PROBLEM TO WORK ON ▸
Could you write out, exactly, every line from the top of the data through the line holding "## Project Overview"? Omit the pictures.

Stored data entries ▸
####################

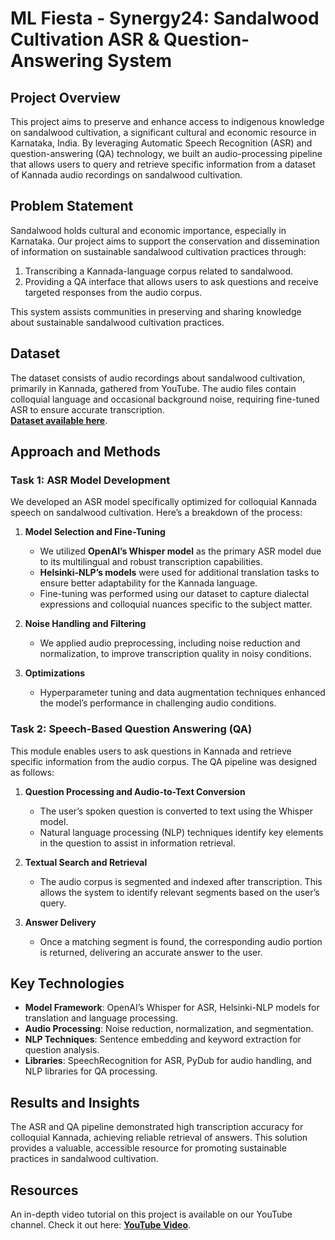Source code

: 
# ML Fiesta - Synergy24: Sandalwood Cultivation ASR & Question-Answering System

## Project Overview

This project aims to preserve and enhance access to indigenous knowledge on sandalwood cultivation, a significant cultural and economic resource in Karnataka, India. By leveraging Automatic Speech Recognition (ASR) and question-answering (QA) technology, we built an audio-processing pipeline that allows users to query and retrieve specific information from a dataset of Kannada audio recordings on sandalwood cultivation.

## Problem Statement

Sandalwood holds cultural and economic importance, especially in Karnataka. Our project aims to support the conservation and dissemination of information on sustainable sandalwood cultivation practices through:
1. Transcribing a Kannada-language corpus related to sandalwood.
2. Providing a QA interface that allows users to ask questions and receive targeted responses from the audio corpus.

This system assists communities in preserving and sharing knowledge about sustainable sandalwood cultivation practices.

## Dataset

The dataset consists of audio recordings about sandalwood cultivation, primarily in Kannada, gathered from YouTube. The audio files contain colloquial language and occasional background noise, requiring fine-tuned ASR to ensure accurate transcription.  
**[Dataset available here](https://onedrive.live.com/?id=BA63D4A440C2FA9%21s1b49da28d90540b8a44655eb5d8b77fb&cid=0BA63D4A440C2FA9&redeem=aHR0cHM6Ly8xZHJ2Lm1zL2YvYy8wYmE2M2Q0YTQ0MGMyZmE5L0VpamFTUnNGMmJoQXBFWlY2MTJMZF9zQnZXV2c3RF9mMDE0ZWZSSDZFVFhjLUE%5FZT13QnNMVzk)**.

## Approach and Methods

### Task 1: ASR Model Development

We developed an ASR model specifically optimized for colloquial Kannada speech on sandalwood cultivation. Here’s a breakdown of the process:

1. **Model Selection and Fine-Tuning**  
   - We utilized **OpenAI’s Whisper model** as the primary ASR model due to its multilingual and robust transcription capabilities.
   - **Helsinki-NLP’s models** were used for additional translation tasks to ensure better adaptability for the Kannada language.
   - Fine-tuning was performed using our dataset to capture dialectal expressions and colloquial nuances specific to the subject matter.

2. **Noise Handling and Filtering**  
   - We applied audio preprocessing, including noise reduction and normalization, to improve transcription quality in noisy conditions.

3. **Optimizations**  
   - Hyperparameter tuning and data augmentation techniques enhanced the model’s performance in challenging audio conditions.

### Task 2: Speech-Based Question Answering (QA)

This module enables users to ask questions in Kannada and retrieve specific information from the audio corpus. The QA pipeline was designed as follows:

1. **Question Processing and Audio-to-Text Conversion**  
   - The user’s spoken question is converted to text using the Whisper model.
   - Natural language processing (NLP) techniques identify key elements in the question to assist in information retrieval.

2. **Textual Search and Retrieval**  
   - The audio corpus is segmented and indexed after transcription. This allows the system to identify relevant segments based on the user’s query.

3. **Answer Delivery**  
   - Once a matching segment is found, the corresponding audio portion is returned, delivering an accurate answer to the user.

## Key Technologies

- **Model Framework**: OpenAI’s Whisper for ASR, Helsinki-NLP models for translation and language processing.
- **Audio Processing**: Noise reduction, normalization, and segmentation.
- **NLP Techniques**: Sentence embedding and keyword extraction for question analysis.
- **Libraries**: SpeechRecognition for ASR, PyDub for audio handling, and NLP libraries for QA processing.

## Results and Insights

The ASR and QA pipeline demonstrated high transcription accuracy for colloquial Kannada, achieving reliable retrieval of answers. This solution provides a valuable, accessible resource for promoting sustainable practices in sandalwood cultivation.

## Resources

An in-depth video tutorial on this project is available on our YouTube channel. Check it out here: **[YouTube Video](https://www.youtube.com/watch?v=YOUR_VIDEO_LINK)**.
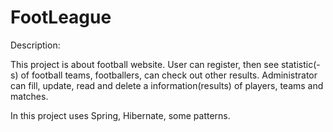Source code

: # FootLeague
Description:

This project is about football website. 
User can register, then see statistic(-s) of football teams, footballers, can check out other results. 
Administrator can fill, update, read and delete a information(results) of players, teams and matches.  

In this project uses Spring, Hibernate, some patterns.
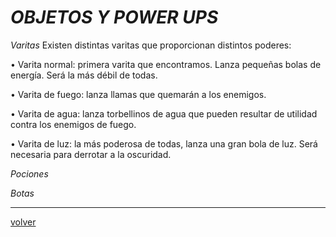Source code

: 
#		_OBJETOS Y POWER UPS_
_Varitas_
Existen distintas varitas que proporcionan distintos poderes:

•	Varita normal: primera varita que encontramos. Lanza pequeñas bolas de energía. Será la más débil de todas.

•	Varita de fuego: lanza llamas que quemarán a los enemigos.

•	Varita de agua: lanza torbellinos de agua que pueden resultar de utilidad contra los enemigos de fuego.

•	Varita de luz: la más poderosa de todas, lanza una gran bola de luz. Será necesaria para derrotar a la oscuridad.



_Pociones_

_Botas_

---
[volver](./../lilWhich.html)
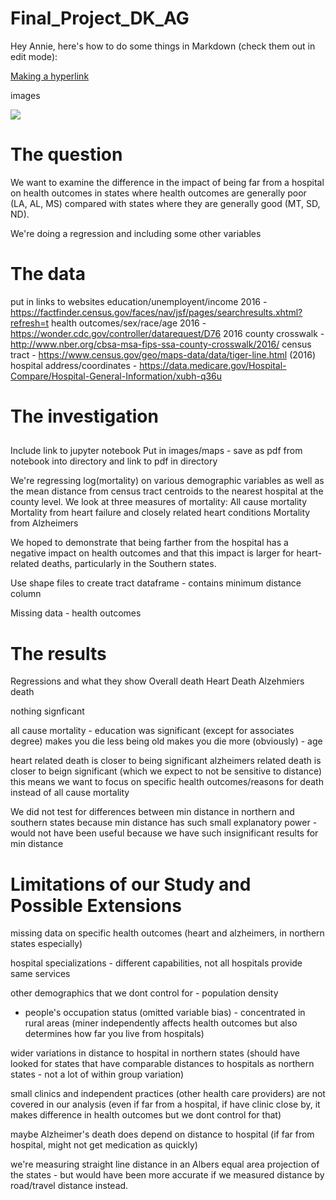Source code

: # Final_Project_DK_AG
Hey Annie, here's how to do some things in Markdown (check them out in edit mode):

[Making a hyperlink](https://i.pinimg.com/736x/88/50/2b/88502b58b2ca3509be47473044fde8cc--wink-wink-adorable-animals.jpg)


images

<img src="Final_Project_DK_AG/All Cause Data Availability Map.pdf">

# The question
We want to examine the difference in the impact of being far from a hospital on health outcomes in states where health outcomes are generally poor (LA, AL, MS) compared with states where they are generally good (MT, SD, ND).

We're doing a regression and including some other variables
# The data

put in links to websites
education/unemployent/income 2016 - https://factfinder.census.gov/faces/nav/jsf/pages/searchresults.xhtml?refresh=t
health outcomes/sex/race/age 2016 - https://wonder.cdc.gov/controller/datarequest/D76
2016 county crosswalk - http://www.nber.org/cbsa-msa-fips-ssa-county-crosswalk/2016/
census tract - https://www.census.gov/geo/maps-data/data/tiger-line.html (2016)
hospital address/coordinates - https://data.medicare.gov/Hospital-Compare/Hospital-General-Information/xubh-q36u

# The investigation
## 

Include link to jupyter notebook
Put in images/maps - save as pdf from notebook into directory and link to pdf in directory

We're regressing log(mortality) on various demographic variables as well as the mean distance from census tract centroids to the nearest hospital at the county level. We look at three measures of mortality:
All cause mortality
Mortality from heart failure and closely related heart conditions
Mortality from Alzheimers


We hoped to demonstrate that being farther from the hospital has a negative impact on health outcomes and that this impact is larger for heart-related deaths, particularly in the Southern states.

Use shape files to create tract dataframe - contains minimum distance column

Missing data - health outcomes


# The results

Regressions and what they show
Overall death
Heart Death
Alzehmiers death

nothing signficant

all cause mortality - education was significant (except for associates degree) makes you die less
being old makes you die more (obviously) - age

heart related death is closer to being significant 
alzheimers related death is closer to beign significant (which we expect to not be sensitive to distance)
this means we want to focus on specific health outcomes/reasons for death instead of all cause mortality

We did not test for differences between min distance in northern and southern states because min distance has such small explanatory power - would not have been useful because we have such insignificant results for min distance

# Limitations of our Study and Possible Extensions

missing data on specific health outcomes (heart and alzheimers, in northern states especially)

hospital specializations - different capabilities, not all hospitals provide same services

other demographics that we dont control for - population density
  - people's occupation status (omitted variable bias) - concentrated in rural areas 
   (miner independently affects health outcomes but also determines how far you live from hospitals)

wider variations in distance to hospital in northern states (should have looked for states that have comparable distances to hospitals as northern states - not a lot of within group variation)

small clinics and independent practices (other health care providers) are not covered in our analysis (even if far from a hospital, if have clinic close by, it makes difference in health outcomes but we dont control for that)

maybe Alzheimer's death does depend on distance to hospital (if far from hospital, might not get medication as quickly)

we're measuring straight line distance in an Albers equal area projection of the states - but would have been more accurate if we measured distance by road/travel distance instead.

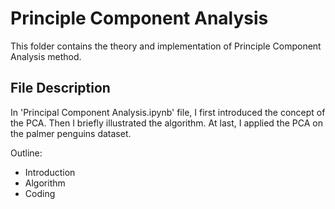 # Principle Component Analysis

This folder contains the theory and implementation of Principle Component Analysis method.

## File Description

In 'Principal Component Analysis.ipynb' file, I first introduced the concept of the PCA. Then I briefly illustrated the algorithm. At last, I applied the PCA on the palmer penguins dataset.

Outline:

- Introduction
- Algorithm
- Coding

####################

RESULT OF THE TASK ▸
Source code

: 
# ML Fiesta - Synergy24: Sandalwood Cultivation ASR & Question-Answering System

## Project Overview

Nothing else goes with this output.